Les Grands-Mères étaient fascinées par l'existence d'un fil secret nous reliant à nos mères ; King se souvient qu'elles plaisantaient en disant que l'ADN mitochondrial était la preuve que Dieu était une femme, qu'il avait placé ces chromosomes là pour les aider. C'était une trace invisible sur laquelle les oppresseurs n'avaient pas compté, et elle a complètement contrecarré leurs plans. Il ne suffisait pas de tuer les mères et d'effacer toute trace de la naissance du bébé : la science les avait acculées.
Le travail de King a permis de faire tomber de nombreux autres criminels en jetant les bases de l’identification des victimes de dictatures, de guerres et de génocides à travers le monde : des Balkans à Haïti, du Rwanda aux Philippines.
Mais l'histoire du généticien argentin est plus morale. La dernière leçon, que nous apprenons simultanément dans différentes parties du monde, est qu'il est prudent de ne pas baisser la garde face à l'histoire. Le gouvernement de Javier Milei a par décret supprimé la Banque nationale de données génétiques – un organisme essentiel pour exploiter la science de King –, compromettant gravement la poursuite des découvertes de bébés volés par la dictature. À ce jour, 139 personnes ont été retrouvées. Pas moins de 139 vies ont été retrouvées ; 139 crimes sinistres ont été déjoués.
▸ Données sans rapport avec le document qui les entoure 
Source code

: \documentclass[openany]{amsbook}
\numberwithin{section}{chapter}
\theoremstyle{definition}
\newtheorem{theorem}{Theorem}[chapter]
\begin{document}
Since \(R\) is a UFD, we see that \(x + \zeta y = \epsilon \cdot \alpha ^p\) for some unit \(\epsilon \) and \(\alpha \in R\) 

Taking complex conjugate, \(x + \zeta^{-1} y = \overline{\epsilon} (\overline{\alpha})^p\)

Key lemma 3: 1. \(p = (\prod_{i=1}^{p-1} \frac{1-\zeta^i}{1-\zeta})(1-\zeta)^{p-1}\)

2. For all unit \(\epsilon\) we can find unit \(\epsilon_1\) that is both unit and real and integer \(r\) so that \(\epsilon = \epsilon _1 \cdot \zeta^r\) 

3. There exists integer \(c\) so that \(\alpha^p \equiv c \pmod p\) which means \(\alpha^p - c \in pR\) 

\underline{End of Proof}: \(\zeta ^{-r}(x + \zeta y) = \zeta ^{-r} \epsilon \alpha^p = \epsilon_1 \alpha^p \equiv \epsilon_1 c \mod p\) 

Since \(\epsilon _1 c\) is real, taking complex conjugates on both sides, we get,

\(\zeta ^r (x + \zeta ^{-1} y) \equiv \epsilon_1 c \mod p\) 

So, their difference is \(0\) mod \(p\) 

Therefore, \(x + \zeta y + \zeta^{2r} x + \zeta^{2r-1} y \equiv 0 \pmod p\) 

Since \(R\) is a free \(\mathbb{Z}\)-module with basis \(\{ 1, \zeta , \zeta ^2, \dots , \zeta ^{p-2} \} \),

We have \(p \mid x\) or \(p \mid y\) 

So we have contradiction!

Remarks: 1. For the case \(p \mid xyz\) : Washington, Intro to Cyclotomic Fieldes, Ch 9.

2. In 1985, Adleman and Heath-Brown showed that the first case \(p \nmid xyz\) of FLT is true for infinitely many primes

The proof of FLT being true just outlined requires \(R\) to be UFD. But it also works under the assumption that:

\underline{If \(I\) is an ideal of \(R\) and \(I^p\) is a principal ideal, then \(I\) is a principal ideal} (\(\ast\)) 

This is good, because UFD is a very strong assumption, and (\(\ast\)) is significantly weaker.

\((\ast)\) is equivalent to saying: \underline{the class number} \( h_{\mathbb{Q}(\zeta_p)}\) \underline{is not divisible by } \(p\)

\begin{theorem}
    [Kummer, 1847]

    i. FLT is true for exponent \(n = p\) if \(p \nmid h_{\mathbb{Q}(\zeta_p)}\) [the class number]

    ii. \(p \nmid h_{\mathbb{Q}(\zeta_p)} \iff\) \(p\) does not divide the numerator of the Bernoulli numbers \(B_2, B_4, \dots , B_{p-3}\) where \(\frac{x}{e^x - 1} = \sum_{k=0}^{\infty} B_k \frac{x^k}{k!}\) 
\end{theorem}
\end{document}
Une autre interprétation, plus intéressante, consiste à justifier le rôle que le journalisme scientifique – ma profession – peut jouer dans les moments les plus critiques. Les Grands-mères se sont tournées vers la science avec une coupure de journal, un bref article annonçant qu'un homme allait subir un test pour prouver sa paternité. C'étaient les premiers pas des tests génétiques, et leur diffusion permettait aux victimes de rêver de preuves définitives qui serviraient au tribunal : « Y a-t-il quelque chose de biologique ? »
Et lorsque les procès ont dû prouver les enlèvements et les identités, il était nécessaire de se ranger du bon côté de l'histoire. Spontanément, King elle-même m'a rappelé l'importance d'un « bon journalisme scientifique » à l'époque : « La presse scientifique expliquait clairement et directement ce que les tests génétiques pouvaient apporter comme preuve pour ou contre une relation. La clarté de cette révélation a empêché l'armée de convaincre les juges de leur affirmation selon laquelle nous pratiquions le vaudou. » Vaudou ? « C'est ainsi qu'ils appelaient les tests génétiques lorsque nous avons porté les premières affaires devant les tribunaux », se souvient King.
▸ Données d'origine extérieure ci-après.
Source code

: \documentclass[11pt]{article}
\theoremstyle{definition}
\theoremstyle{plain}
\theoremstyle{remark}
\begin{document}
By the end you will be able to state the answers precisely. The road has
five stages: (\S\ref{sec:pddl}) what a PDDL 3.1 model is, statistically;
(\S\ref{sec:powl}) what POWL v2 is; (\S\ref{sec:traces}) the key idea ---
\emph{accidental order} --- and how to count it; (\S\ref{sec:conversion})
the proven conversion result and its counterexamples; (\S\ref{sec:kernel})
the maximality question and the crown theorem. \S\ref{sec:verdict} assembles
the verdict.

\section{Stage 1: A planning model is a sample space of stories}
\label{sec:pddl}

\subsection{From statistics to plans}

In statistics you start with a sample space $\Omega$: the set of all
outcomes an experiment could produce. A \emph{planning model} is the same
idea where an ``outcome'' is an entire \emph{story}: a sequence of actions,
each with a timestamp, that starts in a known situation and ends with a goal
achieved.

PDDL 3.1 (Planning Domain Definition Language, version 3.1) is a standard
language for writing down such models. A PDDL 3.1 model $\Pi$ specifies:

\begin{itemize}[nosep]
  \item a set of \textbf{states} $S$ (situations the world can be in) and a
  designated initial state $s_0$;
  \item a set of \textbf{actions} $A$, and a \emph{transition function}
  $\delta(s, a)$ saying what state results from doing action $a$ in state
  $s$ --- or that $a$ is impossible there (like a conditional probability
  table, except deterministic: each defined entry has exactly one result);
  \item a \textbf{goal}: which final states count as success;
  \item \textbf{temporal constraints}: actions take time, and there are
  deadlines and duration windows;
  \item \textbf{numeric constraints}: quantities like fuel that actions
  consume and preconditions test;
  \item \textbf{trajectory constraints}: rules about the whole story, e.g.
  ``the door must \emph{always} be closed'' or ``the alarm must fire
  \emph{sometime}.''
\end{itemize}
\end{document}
« Je suis généticienne et, tout au long de ma carrière, j'ai eu le privilège de répondre à des questions cruciales », a déclaré la scientifique en Argentine en 2023, lors d'une visite aux Grands-mères et à leurs petits-enfants retrouvés , qu'elle a toujours soutenus. « Les questions les plus importantes viennent des gens », a-t-elle affirmé. Son exemple est le meilleur exemple que la science peut et doit être un outil au service du bien commun et du peuple.